- [WHAT THE TASK REQUIRES]
List each line of the data that holds the string "details".
=== INFORMATION GIVEN ===
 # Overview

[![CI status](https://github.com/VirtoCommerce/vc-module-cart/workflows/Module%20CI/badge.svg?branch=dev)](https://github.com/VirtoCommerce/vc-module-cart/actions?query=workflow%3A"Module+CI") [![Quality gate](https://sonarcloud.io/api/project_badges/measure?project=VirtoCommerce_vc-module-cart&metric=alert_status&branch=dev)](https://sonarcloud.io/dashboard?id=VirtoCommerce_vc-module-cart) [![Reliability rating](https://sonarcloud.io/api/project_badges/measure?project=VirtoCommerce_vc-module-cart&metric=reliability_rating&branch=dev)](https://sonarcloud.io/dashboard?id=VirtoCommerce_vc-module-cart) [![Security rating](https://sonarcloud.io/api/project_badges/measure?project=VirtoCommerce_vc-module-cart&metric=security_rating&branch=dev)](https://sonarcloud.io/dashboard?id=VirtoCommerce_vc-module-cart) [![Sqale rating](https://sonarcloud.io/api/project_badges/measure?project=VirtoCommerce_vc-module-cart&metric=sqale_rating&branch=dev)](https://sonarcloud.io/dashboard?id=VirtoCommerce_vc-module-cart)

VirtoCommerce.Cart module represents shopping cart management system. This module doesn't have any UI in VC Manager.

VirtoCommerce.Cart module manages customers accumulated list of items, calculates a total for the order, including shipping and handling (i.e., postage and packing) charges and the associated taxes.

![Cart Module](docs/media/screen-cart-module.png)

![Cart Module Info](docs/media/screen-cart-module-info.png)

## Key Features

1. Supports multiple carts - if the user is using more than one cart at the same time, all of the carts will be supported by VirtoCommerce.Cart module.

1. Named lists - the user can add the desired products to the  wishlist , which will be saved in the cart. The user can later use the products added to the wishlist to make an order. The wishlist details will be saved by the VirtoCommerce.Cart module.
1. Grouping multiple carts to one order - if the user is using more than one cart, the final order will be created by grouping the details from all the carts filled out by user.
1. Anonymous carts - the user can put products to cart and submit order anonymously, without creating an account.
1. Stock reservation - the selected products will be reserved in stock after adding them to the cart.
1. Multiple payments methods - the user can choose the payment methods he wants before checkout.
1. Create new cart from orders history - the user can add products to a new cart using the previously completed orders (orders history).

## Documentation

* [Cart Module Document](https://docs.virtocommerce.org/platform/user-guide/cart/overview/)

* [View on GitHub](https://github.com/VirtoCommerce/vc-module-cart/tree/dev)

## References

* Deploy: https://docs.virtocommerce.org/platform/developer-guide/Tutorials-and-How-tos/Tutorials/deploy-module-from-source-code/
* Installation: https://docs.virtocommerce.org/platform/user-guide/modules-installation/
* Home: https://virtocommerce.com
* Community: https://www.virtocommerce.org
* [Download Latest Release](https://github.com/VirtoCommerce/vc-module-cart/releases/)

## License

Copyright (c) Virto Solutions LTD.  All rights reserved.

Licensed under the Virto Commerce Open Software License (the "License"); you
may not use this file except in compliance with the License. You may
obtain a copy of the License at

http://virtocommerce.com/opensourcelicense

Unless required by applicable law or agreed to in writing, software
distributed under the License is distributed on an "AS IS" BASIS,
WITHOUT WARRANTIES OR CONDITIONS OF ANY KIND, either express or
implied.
===
=== INFORMATION GIVEN ===
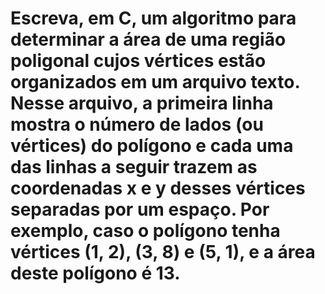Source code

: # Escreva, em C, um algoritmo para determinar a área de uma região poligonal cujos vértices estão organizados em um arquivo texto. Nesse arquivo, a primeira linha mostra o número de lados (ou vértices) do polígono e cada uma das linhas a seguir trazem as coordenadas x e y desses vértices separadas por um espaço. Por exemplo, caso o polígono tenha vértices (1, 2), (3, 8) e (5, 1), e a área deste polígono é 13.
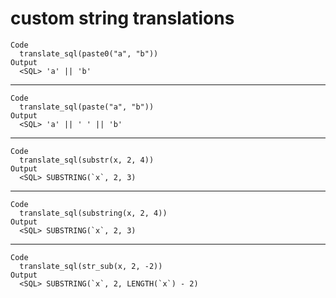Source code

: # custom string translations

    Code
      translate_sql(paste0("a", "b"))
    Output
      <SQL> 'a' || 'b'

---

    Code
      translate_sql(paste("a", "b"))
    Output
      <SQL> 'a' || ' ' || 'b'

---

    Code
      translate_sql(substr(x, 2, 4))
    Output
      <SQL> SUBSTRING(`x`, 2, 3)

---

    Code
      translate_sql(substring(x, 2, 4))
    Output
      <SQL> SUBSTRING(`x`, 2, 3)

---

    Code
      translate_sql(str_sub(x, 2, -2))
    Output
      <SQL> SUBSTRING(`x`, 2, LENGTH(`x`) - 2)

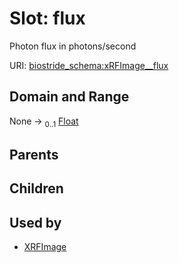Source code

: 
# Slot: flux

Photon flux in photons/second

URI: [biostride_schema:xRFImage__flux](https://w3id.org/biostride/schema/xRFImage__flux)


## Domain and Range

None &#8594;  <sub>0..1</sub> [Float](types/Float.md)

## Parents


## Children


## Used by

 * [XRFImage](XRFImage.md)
===
=== INFORMATION GIVEN ===
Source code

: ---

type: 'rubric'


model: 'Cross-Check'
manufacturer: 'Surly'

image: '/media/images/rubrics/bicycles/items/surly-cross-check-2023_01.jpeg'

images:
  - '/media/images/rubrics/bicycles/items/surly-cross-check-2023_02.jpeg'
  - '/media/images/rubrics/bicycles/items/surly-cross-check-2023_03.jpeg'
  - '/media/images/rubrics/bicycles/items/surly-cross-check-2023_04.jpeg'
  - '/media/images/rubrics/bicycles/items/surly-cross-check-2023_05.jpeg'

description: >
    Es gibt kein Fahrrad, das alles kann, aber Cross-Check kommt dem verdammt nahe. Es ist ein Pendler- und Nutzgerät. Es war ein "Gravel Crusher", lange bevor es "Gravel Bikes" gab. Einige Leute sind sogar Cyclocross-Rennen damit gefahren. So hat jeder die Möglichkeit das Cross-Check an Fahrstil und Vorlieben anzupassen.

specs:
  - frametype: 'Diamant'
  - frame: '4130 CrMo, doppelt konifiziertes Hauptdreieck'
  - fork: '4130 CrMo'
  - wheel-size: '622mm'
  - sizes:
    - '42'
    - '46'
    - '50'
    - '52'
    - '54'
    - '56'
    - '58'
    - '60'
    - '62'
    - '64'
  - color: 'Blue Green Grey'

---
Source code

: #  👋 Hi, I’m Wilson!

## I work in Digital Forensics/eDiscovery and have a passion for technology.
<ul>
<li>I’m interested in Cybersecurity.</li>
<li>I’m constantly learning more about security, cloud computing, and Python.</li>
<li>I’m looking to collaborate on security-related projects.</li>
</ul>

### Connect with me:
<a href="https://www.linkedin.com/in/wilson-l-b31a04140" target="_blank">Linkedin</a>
===
- [SOLUTION TO THE PROBLEM]
1. Named lists - the user can add the desired products to the  wishlist , which will be saved in the cart. The user can later use the products added to the wishlist to make an order. The wishlist details will be saved by the VirtoCommerce.Cart module.
1. Grouping multiple carts to one order - if the user is using more than one cart, the final order will be created by grouping the details from all the carts filled out by user.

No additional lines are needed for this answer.